Mon école primaire. Le grand gel
Mon école primaire par grand gel
Arsène, le factotum de notre école, venait allumer le feu à 5 heures du matin pour casser le froid.
Il y avait un poêle avec une grande buse courbée à angle droit non loin du plafond dont la clé laissait passer le maximum de tirant. D'abord du bois de hêtre qui crépitait comme une kalachnikov que les Russes n'avaient pas encore inventée, puis des boulets de charbon de chez "Monsieur Charles" Mathurin près de la gare qui ronronneraient comme des bonbons des Vosges racleurs de gorge -je parle de la couleur noire et de la forme mais bien sûr pas du goût ni du ronronnement.
L'un et l'autre boulets, de charbon et des Vosges, étaient avec les passe-montagne bleu foncé dit gros bleu et des pullovers d'un ton bien sobre et sombre à col roulé que nos mères avaient tricotés les précieux auxiliaires pour passer l'hiver à l'école. Inutile de préciser que la laine venait des 3 Suisses à Dottignies, choisie à la veillée en groupe de quelques voisines dans un catalogue rempli d’échantillons de toutes sortes, même de la layette.

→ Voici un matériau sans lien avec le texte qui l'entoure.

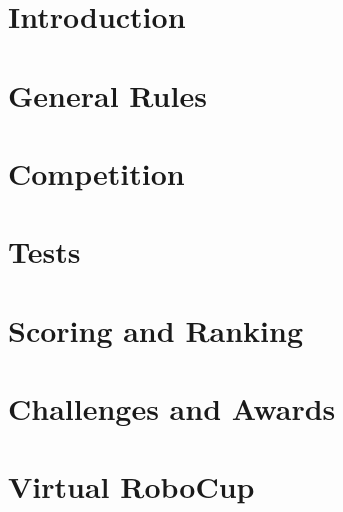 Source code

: \documentclass[11pt, twoside, openright, a4paper, chapterprefix]{scrbook}
\begin{document}


\pagestyle{empty}

\tableofcontents
\clearpage

\pagestyle{plain}



\chapter{Introduction}



%


\chapter{General Rules}


\chapter{Competition}


\chapter{Tests}



\chapter{Scoring and Ranking}


% 

\chapter{Challenges and Awards} \label{cha:ChallengesAndAwards}
\label{cha: CAA}


\chapter{Virtual RoboCup}
\label{cha: VRC}

\end{document}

Avant la prière nous enlevions l'encrier de porcelaine logé dans un coin du pupitre et le serrions dans nos mains afin de réchauffer l'encre que le gel avait parfois, surtout les lundis matin, légèrement solidifiée. Les pupitres, je crois qu'ils étaient, ô les veinards, sortis indemnes de l'Offensive, car ils étaient guillochés de vieux ratchatchas vandales décennaires.
Ce matin-là j'avais trop profond trempé ma plume Ballon. Je la secouai et fis tomber une ou deux gouttes excédentaires à même le sol. L'instituteur le remarqua.
Il prit le frotteur au bas du tableau et, comme le discobole sinon qu'il n'était pas tout nu, il me l'envoya à la figure.
Je me souviens vaguement du frotteur à son départ, mais pas du tout vaguement à l'arrivée.
Et c'est avec une bosse naissante au front que je sortis mon cahier de mon sac avec, sur la dernière page de la couverture bleuâtre comme surexposée des mois et des mois au soleil de l'été indien, les tables de multiplication et la mention Don des enfants du Canada».
René Dislaire © Houffalize, le 8 février 2020.
NB Arsène est un prénom imaginaire (mais pas son travail) et le lancement du frotteur fait partie d'un rituel qui est tout autant fictif.